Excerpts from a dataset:
= Beginning of Section =

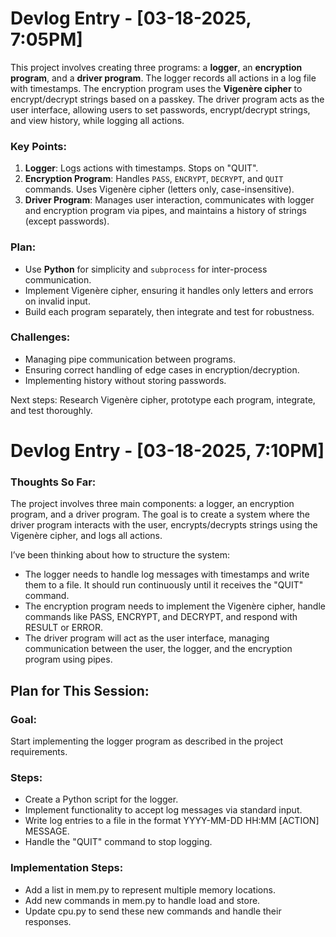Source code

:# Devlog Entry - [03-18-2025, 7:05PM] 
This project involves creating three programs: a **logger**, an **encryption program**, and a **driver program**. The logger records all actions in a log file with timestamps. The encryption program uses the **Vigenère cipher** to encrypt/decrypt strings based on a passkey. The driver program acts as the user interface, allowing users to set passwords, encrypt/decrypt strings, and view history, while logging all actions.

### Key Points:
1. **Logger**: Logs actions with timestamps. Stops on "QUIT".
2. **Encryption Program**: Handles `PASS`, `ENCRYPT`, `DECRYPT`, and `QUIT` commands. Uses Vigenère cipher (letters only, case-insensitive).
3. **Driver Program**: Manages user interaction, communicates with logger and encryption program via pipes, and maintains a history of strings (except passwords).

### Plan:
- Use **Python** for simplicity and `subprocess` for inter-process communication.
- Implement Vigenère cipher, ensuring it handles only letters and errors on invalid input.
- Build each program separately, then integrate and test for robustness.

### Challenges:
- Managing pipe communication between programs.
- Ensuring correct handling of edge cases in encryption/decryption.
- Implementing history without storing passwords.

Next steps: Research Vigenère cipher, prototype each program, integrate, and test thoroughly.

# Devlog Entry - [03-18-2025, 7:10PM] 
### **Thoughts So Far:** 
The project involves three main components: a logger, an encryption program, and a driver program. The goal is to create a system where the driver program interacts with the user, encrypts/decrypts strings using the Vigenère cipher, and logs all actions.

I’ve been thinking about how to structure the system:
- The logger needs to handle log messages with timestamps and write them to a file. It should run continuously until it receives the "QUIT" command.
- The encryption program needs to implement the Vigenère cipher, handle commands like PASS, ENCRYPT, and DECRYPT, and respond with RESULT or ERROR.
- The driver program will act as the user interface, managing communication between the user, the logger, and the encryption program using pipes.

## **Plan for This Session:**

### **Goal:** 
Start implementing the logger program as described in the project requirements.

### **Steps:**
- Create a Python script for the logger.
- Implement functionality to accept log messages via standard input.
- Write log entries to a file in the format YYYY-MM-DD HH:MM [ACTION] MESSAGE.
- Handle the "QUIT" command to stop logging.

### **Implementation Steps:**
- Add a list in mem.py to represent multiple memory locations.
- Add new commands in mem.py to handle load and store.
- Update cpu.py to send these new commands and handle their responses.
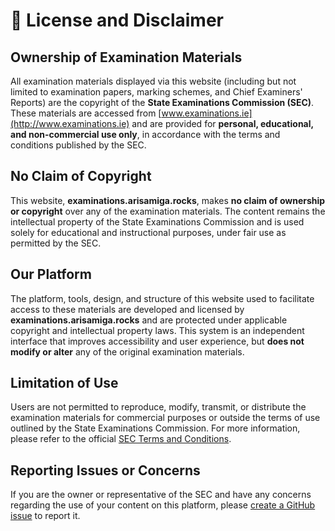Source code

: # 📜 License and Disclaimer

## Ownership of Examination Materials

All examination materials displayed via this website (including but not limited to examination papers, marking schemes, and Chief Examiners' Reports) are the copyright of the **State Examinations Commission (SEC)**. These materials are accessed from [www.examinations.ie](http://www.examinations.ie) and are provided for **personal, educational, and non-commercial use only**, in accordance with the terms and conditions published by the SEC.

## No Claim of Copyright

This website, **examinations.arisamiga.rocks**, makes **no claim of ownership or copyright** over any of the examination materials. The content remains the intellectual property of the State Examinations Commission and is used solely for educational and instructional purposes, under fair use as permitted by the SEC.

## Our Platform

The platform, tools, design, and structure of this website used to facilitate access to these materials are developed and licensed by **examinations.arisamiga.rocks** and are protected under applicable copyright and intellectual property laws. This system is an independent interface that improves accessibility and user experience, but **does not modify or alter** any of the original examination materials.

## Limitation of Use

Users are not permitted to reproduce, modify, transmit, or distribute the examination materials for commercial purposes or outside the terms of use outlined by the State Examinations Commission. For more information, please refer to the official [SEC Terms and Conditions](https://www.examinations.ie/TermsConditions.html).

## Reporting Issues or Concerns

If you are the owner or representative of the SEC and have any concerns regarding the use of your content on this platform, please [create a GitHub issue](https://github.com/Arisamiga/Examinations/issues) to report it.
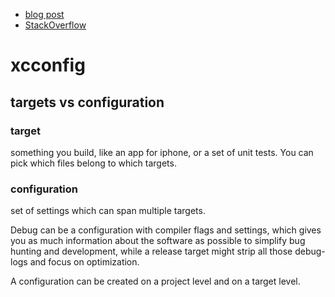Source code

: 
* [blog post](http://www.jontolof.com/cocoa/using-xcconfig-files-for-you-xcode-project/)
* [StackOverflow](https://stackoverflow.com/questions/11164876/is-there-a-way-export-xcode-build-settings-to-xcconfig-file/20862973#20862973)

# xcconfig

## targets vs configuration

### target

something you build, like an app for iphone, or a set of unit tests. You can pick which files belong to which targets.

### configuration
set of settings which can span multiple targets.

Debug can be a configuration with compiler flags and settings, which gives you as much information about the software as possible to simplify bug hunting and development, while a release target might strip all those debug-logs and focus on optimization.

A configuration can be created on a project level and on a target level.

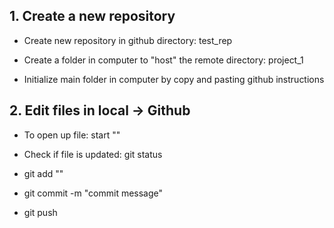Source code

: ## 1. Create a new repository

* Create new repository in github directory: test_rep

* Create a folder in computer to "host" the remote directory: project_1

* Initialize main folder in computer by copy and pasting github instructions

## 2. Edit files in local -> Github

* To open up file: start "<file name>"

* Check if file is updated: git status

* git add "<file name>"

* git commit -m "commit message"

* git push


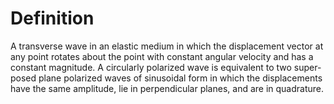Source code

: # Definition

A transverse wave in an elastic medium in which the displacement vector
at any point rotates about the point with constant angular velocity and
has a constant magnitude. A circularly polarized wave is equivalent to
two super-posed plane polarized waves of sinusoidal form in which the
displacements have the same amplitude, lie in perpendicular planes, and
are in quadrature.
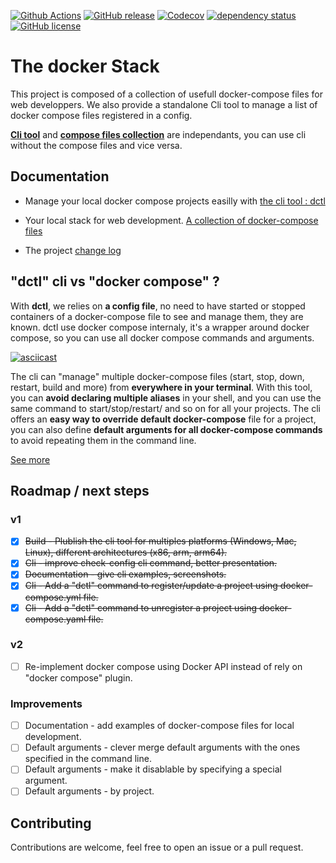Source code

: [![Github Actions](https://github.com/FabienD/docker-stack/actions/workflows/dctl_cli.yml/badge.svg)](https://github.com/FabienD/docker-stack/actions)
[![GitHub release](https://img.shields.io/github/release/FabienD/docker-stack.svg)](https://github.com/FabienD/docker-stack/releases)
[![Codecov](https://codecov.io/github/FabienD/docker-stack/branch/main/graph/badge.svg?token=IH5NLYP8K4)](https://codecov.io/github/FabienD/docker-stack)
[![dependency status](https://deps.rs/repo/github/FabienD/docker-stack/status.svg?path=cli)](https://deps.rs/repo/github/FabienD/docker-stack?path=cli)
[![GitHub license](https://img.shields.io/github/license/FabienD/docker-stack.svg)](https://github.com/FabienD/docker-stack/blob/main/LICENSE)


# The docker Stack

This project is composed of a collection of usefull docker-compose files for web developpers. We also provide a standalone Cli tool to manage a list of docker compose files registered in a config.

[**Cli tool**](doc/dctl.md) and [**compose files collection**](doc/collection.md) are independants, you can use cli without the compose files and vice versa.

## Documentation

- Manage your local docker compose projects easilly with [the cli tool : dctl](doc/dctl.md)
- Your local stack for web development. [A collection of docker-compose files](doc/collection.md)

- The project [change log](CHANGELOG.md)

## "dctl" cli vs "docker compose" ?

With **dctl**, we relies on **a config file**, no need to have started or stopped containers of a docker-compose file to see and manage them, they are known. dctl use docker compose internaly, it's a wrapper around docker compose, so you can use all docker compose commands and arguments.


[![asciicast](https://asciinema.org/a/7VwsLtJmxzZ2HCkbim3kUQ21e.svg)](https://asciinema.org/a/7VwsLtJmxzZ2HCkbim3kUQ21e)

The cli can "manage" multiple docker-compose files (start, stop, down, restart, build and more) from **everywhere in your terminal**. With this tool, you can **avoid declaring multiple aliases** in your shell, and you can use the same command to start/stop/restart/ and so on for all your projects. The cli offers an **easy way to override default docker-compose** file for a project, you can also define **default arguments for all docker-compose commands** to avoid repeating them in the command line.

[See more](doc/dctl.md)

## Roadmap / next steps

### v1

- [x] ~~Build - Plublish the cli tool for multiples platforms (Windows, Mac, Linux), different architectures (x86, arm, arm64).~~
- [x] ~~Cli - improve check-config cli command, better presentation.~~
- [x] ~~Documentation - give cli examples, screenshots.~~
- [x] ~~Cli - Add a "dctl" command to register/update a project using docker-compose.yml file.~~
- [x] ~~Cli - Add a "dctl" command to unregister a project using docker-compose.yaml file.~~

### v2

- [ ] Re-implement docker compose using Docker API instead of rely on "docker compose" plugin.

### Improvements

- [ ] Documentation - add examples of docker-compose files for local development.
- [ ] Default arguments - clever merge default arguments with the ones specified in the command line.
- [ ] Default arguments - make it disablable by specifying a special argument.
- [ ] Default arguments - by project.

## Contributing

Contributions are welcome, feel free to open an issue or a pull request.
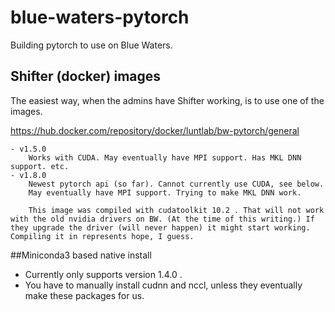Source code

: # blue-waters-pytorch
Building pytorch to use on Blue Waters.

## Shifter (docker) images

The easiest way, when the admins have Shifter working, is to use one of the images.

https://hub.docker.com/repository/docker/luntlab/bw-pytorch/general

    - v1.5.0
        Works with CUDA. May eventually have MPI support. Has MKL DNN support. etc.
    - v1.8.0
        Newest pytorch api (so far). Cannot currently use CUDA, see below.
        May eventually have MPI support. Trying to make MKL DNN work.
        
        This image was compiled with cudatoolkit 10.2 . That will not work with the old nvidia drivers on BW. (At the time of this writing.) If they upgrade the driver (will never happen) it might start working. Compiling it in represents hope, I guess.
        
        

##Miniconda3 based native install


- Currently only supports version 1.4.0 .
- You have to manually install cudnn and nccl, unless they eventually make these packages for us.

= End of Section =

ACTIVITY:
Write out, exactly and with no pictures, the lines of the data from the first through the line containing "- Ensuring correct".

SOLVED EXERCISE:
Source code

:# Devlog Entry - [03-18-2025, 7:05PM] 
This project involves creating three programs: a **logger**, an **encryption program**, and a **driver program**. The logger records all actions in a log file with timestamps. The encryption program uses the **Vigenère cipher** to encrypt/decrypt strings based on a passkey. The driver program acts as the user interface, allowing users to set passwords, encrypt/decrypt strings, and view history, while logging all actions.

### Key Points:
1. **Logger**: Logs actions with timestamps. Stops on "QUIT".
2. **Encryption Program**: Handles `PASS`, `ENCRYPT`, `DECRYPT`, and `QUIT` commands. Uses Vigenère cipher (letters only, case-insensitive).
3. **Driver Program**: Manages user interaction, communicates with logger and encryption program via pipes, and maintains a history of strings (except passwords).

### Plan:
- Use **Python** for simplicity and `subprocess` for inter-process communication.
- Implement Vigenère cipher, ensuring it handles only letters and errors on invalid input.
- Build each program separately, then integrate and test for robustness.

### Challenges:
- Managing pipe communication between programs.
- Ensuring correct handling of edge cases in encryption/decryption.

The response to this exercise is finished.